## DATA PROVIDED
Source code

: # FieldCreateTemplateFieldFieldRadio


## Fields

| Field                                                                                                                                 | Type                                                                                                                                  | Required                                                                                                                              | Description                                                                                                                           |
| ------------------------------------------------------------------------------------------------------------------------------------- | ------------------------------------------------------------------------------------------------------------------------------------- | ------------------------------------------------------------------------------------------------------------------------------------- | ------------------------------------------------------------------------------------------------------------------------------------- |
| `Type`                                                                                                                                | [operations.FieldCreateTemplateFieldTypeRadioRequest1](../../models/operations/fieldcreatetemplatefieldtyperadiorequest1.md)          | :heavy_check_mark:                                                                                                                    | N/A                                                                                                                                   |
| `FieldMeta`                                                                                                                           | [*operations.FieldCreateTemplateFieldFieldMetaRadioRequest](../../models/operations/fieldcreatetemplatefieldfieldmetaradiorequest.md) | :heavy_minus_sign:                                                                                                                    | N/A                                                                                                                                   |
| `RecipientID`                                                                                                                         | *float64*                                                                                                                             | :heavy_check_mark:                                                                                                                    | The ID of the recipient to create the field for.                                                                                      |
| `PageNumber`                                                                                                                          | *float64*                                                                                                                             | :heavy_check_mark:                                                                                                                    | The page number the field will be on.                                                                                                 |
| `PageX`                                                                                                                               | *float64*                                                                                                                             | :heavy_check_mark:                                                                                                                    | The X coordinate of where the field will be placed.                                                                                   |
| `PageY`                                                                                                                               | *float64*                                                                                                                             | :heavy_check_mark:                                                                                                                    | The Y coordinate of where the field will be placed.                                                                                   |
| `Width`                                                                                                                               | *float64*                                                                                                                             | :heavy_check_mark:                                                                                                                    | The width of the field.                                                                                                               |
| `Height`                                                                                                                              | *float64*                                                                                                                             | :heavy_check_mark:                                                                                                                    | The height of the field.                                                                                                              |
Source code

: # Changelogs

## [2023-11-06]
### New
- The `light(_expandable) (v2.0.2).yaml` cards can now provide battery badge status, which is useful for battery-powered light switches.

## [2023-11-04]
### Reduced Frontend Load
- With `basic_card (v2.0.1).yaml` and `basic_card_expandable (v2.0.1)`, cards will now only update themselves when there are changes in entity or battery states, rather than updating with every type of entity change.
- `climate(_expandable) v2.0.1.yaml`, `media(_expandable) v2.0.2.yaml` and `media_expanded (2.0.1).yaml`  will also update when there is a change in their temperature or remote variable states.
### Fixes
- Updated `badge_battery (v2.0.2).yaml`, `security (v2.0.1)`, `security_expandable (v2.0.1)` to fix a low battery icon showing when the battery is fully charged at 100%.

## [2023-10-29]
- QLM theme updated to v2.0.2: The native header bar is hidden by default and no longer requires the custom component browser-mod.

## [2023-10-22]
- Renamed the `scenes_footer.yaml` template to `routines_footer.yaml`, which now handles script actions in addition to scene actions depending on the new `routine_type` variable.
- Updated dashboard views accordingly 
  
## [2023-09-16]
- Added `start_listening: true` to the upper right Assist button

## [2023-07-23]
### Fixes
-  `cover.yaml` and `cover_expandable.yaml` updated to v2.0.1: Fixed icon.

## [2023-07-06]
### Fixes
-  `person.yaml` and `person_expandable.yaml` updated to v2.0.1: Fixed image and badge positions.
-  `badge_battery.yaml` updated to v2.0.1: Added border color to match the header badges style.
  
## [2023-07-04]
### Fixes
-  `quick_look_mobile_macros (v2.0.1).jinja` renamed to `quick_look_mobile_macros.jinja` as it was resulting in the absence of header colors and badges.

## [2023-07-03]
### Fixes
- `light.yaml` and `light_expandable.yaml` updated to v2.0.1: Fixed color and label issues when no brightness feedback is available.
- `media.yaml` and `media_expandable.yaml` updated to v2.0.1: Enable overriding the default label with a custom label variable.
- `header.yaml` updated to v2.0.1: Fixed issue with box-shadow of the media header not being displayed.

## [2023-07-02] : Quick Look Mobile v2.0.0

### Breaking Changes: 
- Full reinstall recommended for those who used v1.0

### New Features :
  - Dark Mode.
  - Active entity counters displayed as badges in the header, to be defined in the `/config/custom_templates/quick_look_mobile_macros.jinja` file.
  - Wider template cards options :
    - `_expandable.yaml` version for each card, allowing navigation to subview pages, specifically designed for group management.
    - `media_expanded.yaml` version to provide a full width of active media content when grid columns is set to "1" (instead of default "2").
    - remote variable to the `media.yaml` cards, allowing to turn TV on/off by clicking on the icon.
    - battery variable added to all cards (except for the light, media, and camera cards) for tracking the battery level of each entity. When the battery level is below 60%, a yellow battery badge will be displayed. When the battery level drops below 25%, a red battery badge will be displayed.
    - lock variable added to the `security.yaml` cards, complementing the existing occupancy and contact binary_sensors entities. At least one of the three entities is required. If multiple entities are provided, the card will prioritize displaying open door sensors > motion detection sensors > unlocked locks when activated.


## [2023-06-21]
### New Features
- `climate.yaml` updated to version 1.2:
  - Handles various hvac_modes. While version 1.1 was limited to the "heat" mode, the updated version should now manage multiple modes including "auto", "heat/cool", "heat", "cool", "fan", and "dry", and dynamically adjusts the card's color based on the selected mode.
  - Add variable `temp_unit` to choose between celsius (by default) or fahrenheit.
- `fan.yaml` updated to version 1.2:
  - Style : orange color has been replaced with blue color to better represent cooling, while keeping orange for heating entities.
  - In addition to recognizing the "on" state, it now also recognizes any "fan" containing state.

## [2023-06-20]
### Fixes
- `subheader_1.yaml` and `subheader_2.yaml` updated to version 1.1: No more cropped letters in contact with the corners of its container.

## YOUR GOAL
With the line that contains "- Full reinstall" as the first and the final line of the data as the last, repeat every line in that span exactly.

## WRITTEN SOLUTION
- Full reinstall recommended for those who used v1.0

### New Features :
  - Dark Mode.
  - Active entity counters displayed as badges in the header, to be defined in the `/config/custom_templates/quick_look_mobile_macros.jinja` file.
  - Wider template cards options :
    - `_expandable.yaml` version for each card, allowing navigation to subview pages, specifically designed for group management.
    - `media_expanded.yaml` version to provide a full width of active media content when grid columns is set to "1" (instead of default "2").
    - remote variable to the `media.yaml` cards, allowing to turn TV on/off by clicking on the icon.
    - battery variable added to all cards (except for the light, media, and camera cards) for tracking the battery level of each entity. When the battery level is below 60%, a yellow battery badge will be displayed. When the battery level drops below 25%, a red battery badge will be displayed.
    - lock variable added to the `security.yaml` cards, complementing the existing occupancy and contact binary_sensors entities. At least one of the three entities is required. If multiple entities are provided, the card will prioritize displaying open door sensors > motion detection sensors > unlocked locks when activated.


## [2023-06-21]
### New Features
- `climate.yaml` updated to version 1.2:
  - Handles various hvac_modes. While version 1.1 was limited to the "heat" mode, the updated version should now manage multiple modes including "auto", "heat/cool", "heat", "cool", "fan", and "dry", and dynamically adjusts the card's color based on the selected mode.
  - Add variable `temp_unit` to choose between celsius (by default) or fahrenheit.
- `fan.yaml` updated to version 1.2:
  - Style : orange color has been replaced with blue color to better represent cooling, while keeping orange for heating entities.
  - In addition to recognizing the "on" state, it now also recognizes any "fan" containing state.

## [2023-06-20]
### Fixes
- `subheader_1.yaml` and `subheader_2.yaml` updated to version 1.1: No more cropped letters in contact with the corners of its container.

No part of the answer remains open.